--- START ---

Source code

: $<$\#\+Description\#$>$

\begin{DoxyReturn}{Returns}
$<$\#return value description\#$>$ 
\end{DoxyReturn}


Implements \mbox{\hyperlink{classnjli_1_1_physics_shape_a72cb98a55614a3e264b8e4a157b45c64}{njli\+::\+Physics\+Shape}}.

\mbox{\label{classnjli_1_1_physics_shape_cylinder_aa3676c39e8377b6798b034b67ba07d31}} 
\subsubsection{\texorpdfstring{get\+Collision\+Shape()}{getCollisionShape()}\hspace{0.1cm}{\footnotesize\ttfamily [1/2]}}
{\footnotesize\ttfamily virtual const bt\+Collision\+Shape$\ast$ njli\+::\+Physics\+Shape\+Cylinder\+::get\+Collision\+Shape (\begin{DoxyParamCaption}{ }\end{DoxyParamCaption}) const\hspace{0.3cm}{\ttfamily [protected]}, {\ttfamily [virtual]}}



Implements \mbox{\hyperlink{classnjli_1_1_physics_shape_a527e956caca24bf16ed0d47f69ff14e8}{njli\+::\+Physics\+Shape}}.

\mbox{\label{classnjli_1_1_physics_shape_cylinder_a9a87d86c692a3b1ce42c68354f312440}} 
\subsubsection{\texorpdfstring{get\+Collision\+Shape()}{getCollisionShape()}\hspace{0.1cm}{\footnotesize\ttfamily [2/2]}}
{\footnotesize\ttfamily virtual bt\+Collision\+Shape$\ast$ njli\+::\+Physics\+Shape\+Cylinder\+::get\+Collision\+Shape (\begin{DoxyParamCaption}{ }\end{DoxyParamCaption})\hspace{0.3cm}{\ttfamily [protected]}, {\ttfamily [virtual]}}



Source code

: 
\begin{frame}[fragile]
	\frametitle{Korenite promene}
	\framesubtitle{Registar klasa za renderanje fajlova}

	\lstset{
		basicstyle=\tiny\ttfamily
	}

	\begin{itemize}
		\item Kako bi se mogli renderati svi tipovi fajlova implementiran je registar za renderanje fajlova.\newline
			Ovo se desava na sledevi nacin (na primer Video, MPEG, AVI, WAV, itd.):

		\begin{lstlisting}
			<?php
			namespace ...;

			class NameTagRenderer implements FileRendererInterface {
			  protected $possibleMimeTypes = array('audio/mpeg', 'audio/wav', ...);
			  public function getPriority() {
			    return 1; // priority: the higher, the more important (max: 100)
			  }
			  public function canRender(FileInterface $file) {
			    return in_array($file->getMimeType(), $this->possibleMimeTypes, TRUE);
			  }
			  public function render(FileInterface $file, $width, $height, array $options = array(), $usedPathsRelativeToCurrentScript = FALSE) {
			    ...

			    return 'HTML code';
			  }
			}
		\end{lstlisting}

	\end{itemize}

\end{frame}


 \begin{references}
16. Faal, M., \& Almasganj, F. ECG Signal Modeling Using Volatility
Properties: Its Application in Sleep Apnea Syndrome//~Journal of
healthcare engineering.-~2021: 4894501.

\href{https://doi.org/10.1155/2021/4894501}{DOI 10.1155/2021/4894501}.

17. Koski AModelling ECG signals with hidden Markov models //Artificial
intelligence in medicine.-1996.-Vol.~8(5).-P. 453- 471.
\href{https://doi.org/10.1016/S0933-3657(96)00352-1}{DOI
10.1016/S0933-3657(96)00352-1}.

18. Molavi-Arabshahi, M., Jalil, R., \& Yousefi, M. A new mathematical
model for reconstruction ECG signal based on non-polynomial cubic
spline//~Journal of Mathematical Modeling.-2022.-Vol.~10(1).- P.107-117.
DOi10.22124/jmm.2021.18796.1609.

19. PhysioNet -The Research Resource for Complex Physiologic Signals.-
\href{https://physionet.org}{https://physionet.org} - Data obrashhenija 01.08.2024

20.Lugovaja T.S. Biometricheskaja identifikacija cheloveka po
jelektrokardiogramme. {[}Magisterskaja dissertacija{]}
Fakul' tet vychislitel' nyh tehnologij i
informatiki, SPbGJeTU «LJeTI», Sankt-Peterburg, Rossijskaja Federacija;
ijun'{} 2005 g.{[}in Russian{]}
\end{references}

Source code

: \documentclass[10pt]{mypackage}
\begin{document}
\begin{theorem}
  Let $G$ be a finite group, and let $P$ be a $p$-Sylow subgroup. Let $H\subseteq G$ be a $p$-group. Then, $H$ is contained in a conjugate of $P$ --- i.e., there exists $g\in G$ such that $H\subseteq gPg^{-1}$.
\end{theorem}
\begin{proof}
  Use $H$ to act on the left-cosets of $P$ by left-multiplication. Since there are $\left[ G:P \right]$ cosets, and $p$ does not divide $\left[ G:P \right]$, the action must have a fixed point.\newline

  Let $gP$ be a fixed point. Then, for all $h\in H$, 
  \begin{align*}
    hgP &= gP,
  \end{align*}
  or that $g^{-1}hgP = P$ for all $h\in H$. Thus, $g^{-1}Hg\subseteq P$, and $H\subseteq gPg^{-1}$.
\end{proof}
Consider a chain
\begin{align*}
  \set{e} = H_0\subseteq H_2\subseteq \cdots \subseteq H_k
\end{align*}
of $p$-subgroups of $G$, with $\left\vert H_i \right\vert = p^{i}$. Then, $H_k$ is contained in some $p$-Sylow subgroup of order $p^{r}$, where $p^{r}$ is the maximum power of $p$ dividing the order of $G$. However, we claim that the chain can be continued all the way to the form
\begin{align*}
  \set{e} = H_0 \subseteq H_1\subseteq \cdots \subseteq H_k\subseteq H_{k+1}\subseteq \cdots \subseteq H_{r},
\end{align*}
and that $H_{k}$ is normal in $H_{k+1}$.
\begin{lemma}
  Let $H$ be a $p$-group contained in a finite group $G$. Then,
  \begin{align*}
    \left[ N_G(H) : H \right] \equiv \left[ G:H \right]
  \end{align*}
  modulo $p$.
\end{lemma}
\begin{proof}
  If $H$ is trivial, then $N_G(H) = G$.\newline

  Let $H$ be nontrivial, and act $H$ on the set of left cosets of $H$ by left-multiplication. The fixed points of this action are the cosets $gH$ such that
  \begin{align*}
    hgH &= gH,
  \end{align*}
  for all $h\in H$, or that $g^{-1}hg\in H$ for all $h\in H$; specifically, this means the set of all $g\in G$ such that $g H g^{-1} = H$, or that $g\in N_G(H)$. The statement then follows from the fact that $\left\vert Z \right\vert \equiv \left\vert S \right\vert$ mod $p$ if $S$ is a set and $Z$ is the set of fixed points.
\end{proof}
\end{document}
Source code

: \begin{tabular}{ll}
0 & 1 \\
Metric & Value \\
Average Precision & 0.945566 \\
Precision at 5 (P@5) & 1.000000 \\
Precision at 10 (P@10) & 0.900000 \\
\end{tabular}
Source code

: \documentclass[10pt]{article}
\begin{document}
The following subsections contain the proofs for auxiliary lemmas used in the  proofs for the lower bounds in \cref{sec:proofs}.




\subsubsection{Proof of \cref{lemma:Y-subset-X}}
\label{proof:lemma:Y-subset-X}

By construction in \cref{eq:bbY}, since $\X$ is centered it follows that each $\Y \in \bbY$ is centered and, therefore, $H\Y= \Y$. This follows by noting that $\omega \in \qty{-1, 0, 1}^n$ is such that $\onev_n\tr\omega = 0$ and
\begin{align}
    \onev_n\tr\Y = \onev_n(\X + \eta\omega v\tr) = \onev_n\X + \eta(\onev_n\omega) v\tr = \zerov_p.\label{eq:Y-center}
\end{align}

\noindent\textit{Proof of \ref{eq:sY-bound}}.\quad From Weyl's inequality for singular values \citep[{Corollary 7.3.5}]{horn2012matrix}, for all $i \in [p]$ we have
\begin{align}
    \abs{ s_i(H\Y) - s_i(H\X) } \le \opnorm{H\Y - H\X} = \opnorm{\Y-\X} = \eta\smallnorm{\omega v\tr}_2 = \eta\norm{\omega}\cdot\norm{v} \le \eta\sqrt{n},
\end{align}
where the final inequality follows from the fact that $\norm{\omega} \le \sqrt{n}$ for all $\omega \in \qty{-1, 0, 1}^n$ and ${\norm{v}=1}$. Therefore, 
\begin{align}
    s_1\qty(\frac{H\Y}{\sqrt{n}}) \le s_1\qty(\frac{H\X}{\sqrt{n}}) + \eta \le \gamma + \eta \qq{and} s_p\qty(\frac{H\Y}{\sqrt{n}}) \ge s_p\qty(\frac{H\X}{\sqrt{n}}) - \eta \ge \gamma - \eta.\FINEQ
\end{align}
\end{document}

--- END ---

_Problem requirements_. Gather each line from the entries above that includes the word "subgroup".

_Answer to this task_.
  Let $G$ be a finite group, and let $P$ be a $p$-Sylow subgroup. Let $H\subseteq G$ be a $p$-group. Then, $H$ is contained in a conjugate of $P$ --- i.e., there exists $g\in G$ such that $H\subseteq gPg^{-1}$.
of $p$-subgroups of $G$, with $\left\vert H_i \right\vert = p^{i}$. Then, $H_k$ is contained in some $p$-Sylow subgroup of order $p^{r}$, where $p^{r}$ is the maximum power of $p$ dividing the order of $G$. However, we claim that the chain can be continued all the way to the form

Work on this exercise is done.